Witnesses Deny The Son

They deny his Deity, his Virgin Birth, his Sonship, his Resurrection from the Dead, his Death on the Cross, and his Prophecy in the Scriptures. I may have left something out.
 
They deny his Deity, his Virgin Birth, his Sonship, his Resurrection from the Dead, his Death on the Cross, and his Prophecy in the Scriptures. I may have left something out.
You got most of the 'biggies'. But, it is exactly what I would expect from a group of non-Christians.
 
They deny his Deity, his Virgin Birth, his Sonship, his Resurrection from the Dead, his Death on the Cross, and his Prophecy in the Scriptures. I may have left something out.
What planet do you live on? JW,s know 100% Jesus was born of a virgin, they know 100% he was the one sent by God= the messiah, we know 100% Jesus is our king. We know 100% that Jesus has a God( John 20:17) just like we do. We know 100% God does not have a God. We know 100% that Jesus teaches-John 17:3--The one who sent him= Father is THE ONLY TRUE GOD.
There is 0 proof he died on a cross. The Greek word stauros translates-An upright pole or stake, they added the word cross to it. But there is 0 proof he died on a cross. Catholicism mistranslated to mislead, to fit false council teachings. In many spots. Proof= The JW,s were allowed into the Catholic archives either late 60,s or early 70,s, they came out with 100% proof-the 3 witness bearers are the water, spirit and blood. Catholicism put father, son and holy spirit in that passage to mislead. Many translations then added water, spirit and blood with the proof. Then they werent allowed back in. Its you being mislead by the altered translations you use.
 
Is Jesus "A" god or "The" God? (John 1:1)

A great article by my Greek professor Bill Mounce.

I received an email asking me about the translation by the Jehovah's Witnesses in John 1:1. Because there is no article in front of the Greek word for "God," they insist that it's translated, "and the word was a god." This shows a significant lack of understanding of how Greek grammar functions relative to the article, I can think of no better response than Dr. Daniel Wallace's "Exegetical Insight" in chapter 6 in my Greek grammar, "Basics of Biblical Greek."

The nominative case is the case that the subject is in. When the subject takes an equative verb like “is” (i.e., a verb that equates the subject with something else), then another noun also appears in the nominative case—the predicate nominative. In the sentence, “John is a man,” “John” is the subject and “man” is the predicate nominative.

In English, the subject and predicate nominative are distinguished by word order (the subject comes first). Not so in Greek. Since word order in Greek is quite flexible and is used for emphasis rather than for strict grammatical function, other means are used to distinguish subject from predicate nominative. For example, if one of the two nouns has the article, it is the subject.
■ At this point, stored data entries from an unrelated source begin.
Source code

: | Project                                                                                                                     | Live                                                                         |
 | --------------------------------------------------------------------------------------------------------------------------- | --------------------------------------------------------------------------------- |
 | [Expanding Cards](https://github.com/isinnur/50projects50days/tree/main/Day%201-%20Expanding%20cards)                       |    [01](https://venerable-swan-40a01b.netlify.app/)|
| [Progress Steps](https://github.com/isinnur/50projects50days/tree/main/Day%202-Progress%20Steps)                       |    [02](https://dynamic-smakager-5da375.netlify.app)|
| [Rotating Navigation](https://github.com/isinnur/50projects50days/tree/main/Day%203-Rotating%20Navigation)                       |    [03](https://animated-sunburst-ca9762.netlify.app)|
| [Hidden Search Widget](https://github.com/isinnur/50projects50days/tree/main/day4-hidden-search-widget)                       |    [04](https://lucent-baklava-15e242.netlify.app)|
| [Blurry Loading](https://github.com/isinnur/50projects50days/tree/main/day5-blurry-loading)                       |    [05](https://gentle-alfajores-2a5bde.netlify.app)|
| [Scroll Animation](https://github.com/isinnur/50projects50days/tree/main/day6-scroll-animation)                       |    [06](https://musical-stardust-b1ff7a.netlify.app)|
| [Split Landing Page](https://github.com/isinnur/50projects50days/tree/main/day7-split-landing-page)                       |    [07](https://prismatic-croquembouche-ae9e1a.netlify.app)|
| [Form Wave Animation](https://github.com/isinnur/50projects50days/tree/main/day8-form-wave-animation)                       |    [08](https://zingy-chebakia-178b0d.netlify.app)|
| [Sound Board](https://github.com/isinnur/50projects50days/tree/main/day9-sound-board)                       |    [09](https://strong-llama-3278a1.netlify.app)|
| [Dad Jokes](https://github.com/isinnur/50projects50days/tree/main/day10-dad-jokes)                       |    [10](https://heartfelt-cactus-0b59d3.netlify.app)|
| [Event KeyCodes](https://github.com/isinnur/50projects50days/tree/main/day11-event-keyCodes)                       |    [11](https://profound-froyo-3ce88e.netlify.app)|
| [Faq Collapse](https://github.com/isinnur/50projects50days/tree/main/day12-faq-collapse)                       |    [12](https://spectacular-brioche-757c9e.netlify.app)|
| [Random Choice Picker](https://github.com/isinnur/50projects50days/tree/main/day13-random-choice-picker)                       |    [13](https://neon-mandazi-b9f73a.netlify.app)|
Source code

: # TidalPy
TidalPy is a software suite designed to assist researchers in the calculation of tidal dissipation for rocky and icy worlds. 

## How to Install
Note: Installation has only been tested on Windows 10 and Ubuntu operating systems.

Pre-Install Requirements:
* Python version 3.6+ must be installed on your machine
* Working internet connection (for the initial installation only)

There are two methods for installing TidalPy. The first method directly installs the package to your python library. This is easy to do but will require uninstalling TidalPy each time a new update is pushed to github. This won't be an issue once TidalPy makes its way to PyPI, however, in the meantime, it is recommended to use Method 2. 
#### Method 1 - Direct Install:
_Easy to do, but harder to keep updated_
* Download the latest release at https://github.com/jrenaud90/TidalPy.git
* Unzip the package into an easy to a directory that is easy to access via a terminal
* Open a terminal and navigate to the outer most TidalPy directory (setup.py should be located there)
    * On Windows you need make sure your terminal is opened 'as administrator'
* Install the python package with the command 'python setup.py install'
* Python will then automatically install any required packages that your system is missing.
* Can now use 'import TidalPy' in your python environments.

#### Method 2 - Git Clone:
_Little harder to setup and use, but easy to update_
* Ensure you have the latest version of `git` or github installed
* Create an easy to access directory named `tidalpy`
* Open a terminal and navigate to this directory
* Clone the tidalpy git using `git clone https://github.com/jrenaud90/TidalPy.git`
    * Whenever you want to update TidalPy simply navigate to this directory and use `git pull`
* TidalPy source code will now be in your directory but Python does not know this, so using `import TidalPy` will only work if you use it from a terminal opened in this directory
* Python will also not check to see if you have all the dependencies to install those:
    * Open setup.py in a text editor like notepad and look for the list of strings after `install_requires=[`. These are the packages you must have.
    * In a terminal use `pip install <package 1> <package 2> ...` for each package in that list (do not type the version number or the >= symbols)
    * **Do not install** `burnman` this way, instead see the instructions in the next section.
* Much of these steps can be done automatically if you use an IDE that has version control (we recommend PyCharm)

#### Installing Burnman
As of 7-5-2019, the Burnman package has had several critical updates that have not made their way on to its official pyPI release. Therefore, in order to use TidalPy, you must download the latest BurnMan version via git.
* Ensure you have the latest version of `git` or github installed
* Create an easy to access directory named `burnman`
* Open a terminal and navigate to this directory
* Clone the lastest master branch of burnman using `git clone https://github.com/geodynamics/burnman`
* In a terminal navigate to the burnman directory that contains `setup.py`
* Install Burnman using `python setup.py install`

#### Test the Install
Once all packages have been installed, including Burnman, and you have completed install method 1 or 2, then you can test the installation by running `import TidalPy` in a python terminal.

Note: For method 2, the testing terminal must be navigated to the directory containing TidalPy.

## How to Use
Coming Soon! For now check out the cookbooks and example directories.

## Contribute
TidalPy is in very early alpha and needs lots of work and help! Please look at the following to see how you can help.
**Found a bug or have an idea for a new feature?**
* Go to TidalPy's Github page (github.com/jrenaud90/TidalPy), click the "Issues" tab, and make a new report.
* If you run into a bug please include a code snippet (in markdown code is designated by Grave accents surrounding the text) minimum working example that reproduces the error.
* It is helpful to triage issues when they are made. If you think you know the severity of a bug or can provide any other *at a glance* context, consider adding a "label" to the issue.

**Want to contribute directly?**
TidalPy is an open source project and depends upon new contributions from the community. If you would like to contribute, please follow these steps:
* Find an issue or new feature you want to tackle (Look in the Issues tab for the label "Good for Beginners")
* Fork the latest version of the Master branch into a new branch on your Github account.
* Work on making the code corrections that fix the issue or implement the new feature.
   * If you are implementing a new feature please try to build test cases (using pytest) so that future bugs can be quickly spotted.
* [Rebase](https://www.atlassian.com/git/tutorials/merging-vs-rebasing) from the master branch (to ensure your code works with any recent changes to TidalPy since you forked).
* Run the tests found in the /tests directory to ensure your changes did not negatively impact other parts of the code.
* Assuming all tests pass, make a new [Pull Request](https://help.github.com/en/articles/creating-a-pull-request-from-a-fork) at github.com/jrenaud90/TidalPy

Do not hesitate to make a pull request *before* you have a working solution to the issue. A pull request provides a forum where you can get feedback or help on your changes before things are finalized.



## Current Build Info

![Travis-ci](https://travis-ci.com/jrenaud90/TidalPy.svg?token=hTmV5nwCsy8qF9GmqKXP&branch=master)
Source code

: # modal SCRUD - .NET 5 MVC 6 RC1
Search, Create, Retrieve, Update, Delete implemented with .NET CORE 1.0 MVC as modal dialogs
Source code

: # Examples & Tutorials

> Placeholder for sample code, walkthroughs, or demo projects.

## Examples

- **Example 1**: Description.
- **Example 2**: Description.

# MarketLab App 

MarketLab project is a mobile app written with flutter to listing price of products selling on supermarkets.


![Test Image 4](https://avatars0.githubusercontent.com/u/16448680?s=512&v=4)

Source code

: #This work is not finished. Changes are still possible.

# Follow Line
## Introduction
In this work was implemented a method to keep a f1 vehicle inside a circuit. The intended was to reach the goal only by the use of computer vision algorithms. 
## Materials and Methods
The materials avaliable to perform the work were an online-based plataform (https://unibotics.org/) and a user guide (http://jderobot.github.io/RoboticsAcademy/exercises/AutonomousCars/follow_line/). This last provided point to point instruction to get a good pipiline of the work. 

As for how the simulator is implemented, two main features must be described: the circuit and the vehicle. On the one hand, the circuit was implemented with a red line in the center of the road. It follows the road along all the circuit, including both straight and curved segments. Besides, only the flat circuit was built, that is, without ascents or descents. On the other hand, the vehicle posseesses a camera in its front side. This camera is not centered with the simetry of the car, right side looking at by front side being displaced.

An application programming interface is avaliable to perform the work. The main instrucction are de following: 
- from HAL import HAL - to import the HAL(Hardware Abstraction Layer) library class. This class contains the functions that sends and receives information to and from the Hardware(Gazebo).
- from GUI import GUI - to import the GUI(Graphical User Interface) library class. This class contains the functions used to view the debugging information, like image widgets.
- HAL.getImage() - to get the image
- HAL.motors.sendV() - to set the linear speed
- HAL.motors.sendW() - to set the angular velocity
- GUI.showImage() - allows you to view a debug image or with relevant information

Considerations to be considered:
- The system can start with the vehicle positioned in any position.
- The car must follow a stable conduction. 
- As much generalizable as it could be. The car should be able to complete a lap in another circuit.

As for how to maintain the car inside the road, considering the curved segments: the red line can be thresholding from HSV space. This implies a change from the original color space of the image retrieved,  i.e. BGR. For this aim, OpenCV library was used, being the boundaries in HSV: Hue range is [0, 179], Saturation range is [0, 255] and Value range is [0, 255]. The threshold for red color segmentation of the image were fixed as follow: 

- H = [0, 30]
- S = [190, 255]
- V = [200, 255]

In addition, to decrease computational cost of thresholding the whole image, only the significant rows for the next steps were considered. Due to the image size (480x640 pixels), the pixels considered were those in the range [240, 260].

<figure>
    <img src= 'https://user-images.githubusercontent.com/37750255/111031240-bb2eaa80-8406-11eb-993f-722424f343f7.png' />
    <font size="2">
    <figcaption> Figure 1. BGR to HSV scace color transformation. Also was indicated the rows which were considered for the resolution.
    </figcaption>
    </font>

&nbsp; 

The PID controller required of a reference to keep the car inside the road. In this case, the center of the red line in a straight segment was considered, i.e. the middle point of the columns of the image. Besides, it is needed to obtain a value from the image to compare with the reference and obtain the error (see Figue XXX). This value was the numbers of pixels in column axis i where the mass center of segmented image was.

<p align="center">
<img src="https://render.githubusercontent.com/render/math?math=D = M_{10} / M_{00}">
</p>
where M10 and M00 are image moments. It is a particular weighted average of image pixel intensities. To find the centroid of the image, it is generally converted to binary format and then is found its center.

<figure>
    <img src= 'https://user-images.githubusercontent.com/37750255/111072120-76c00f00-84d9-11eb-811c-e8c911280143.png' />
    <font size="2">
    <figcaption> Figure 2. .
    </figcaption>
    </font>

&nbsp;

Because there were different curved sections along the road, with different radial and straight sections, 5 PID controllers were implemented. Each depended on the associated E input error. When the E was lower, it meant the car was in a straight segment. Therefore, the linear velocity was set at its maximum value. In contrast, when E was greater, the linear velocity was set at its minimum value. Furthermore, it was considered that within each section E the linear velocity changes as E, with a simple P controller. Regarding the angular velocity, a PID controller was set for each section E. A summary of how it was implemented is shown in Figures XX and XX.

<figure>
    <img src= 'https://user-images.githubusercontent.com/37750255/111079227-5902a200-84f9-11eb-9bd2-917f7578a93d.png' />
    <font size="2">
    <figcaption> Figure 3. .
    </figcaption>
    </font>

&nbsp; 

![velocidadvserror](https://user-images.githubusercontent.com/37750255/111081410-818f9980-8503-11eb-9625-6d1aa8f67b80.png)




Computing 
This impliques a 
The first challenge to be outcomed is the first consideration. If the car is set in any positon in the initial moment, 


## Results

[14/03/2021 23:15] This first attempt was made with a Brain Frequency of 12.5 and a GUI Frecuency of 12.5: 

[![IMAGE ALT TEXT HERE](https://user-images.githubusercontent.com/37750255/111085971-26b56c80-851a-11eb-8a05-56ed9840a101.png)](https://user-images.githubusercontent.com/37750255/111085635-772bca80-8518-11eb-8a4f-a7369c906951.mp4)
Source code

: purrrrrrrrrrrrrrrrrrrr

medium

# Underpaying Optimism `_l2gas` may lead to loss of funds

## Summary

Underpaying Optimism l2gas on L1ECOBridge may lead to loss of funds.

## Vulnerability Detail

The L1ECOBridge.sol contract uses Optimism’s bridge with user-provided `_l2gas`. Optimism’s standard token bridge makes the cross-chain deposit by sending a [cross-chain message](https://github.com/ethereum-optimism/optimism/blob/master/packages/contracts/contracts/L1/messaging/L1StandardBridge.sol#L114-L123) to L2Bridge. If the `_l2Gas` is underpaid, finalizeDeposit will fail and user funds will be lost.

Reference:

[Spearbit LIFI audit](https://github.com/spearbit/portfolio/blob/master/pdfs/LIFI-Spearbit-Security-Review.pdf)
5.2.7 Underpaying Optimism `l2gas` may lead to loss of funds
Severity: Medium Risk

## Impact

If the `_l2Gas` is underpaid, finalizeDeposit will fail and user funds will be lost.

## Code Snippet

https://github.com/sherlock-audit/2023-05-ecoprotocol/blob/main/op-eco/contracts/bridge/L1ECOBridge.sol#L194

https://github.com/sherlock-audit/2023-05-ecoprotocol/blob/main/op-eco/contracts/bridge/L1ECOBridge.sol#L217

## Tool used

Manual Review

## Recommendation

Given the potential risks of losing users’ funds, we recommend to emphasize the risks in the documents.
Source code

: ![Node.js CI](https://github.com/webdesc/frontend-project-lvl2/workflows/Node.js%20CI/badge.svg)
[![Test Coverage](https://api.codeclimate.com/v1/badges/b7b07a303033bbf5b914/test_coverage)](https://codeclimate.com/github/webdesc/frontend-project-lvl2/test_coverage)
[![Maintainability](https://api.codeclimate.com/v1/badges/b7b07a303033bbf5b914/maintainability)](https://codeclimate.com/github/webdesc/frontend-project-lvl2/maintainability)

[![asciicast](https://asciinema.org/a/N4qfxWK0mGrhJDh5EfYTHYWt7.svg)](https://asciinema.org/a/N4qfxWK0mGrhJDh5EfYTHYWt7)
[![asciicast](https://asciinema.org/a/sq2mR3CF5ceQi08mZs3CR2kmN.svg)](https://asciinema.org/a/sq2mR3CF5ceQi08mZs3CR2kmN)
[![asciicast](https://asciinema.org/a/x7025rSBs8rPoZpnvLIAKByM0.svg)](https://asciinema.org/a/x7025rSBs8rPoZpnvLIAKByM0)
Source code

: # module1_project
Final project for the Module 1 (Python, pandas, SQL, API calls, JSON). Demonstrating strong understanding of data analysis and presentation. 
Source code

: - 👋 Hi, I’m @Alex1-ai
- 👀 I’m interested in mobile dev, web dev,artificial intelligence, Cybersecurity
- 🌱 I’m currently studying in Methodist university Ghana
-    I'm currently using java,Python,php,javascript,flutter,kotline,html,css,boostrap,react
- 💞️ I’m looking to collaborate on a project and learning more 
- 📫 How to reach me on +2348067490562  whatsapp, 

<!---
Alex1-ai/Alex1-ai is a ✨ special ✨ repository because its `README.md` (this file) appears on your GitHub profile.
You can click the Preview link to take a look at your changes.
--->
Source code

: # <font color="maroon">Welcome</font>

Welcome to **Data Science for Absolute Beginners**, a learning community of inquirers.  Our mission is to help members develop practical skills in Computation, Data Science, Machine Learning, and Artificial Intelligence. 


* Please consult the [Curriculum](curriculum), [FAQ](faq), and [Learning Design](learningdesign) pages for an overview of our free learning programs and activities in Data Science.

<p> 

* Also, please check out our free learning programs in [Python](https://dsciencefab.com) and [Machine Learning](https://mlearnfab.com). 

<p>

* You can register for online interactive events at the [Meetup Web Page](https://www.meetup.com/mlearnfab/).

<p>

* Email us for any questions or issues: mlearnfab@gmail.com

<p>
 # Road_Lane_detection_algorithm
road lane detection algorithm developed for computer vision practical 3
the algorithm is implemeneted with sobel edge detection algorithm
As we have said, word order is employed especially for the sake of emphasis. Generally speaking, when a word is thrown to the front of the clause it is done so for emphasis. When a predicate nominative is thrown in front of the verb, by virtue of word order it takes on emphasis. A good illustration of this is John 1:1c. The English versions typically have, “and the Word was God.” But in Greek, the word order has been reversed. It reads, "and God was the Word" (καὶ θεὸς ἦν ὁ λόγος).

We know that “the Word” is the subject because it has the article ὁ, and we translate it accordingly: “and the Word was God.” Two questions, both of theological import, should come to mind: (1) Why was θεός thrown forward? and (2) why does it lack the article?

In brief, its emphatic position stresses its essence or quality: “What God was, the Word was” is how one translation brings out this force. Its lack of the article keeps us from identifying the person of the Word (Jesus Christ) with the person of “God” (the Father). That is to say, the word order tells us that Jesus Christ has all the divine attributes that the Father has; lack of the article tells us that Jesus Christ is not the Father. John’s wording here is beautifully compact! It is, in fact, one of the most elegantly terse theological statements one could ever find. As Martin Luther said, the lack of the article is against Sabellianism; the word order is against Arianism.

To state this another way, look at how the different Greek constructions would be rendered:

καὶ ὁ λόγος ἦν ὁ θεός — “and the Word was the God” (i.e., the Father; Sabellianism)

καὶ ὁ λόγος ἦν θεός — “and the Word was a god” (Arianism)

καὶ θεὸς ἦν ὁ λόγος — “and the Word was God” (Orthodoxy)

Jesus Christ is God and has all the attributes that the Father has. But he is not the first person of the Trinity. All this is concisely affirmed in καὶ θεὸς ἦν ὁ λόγος.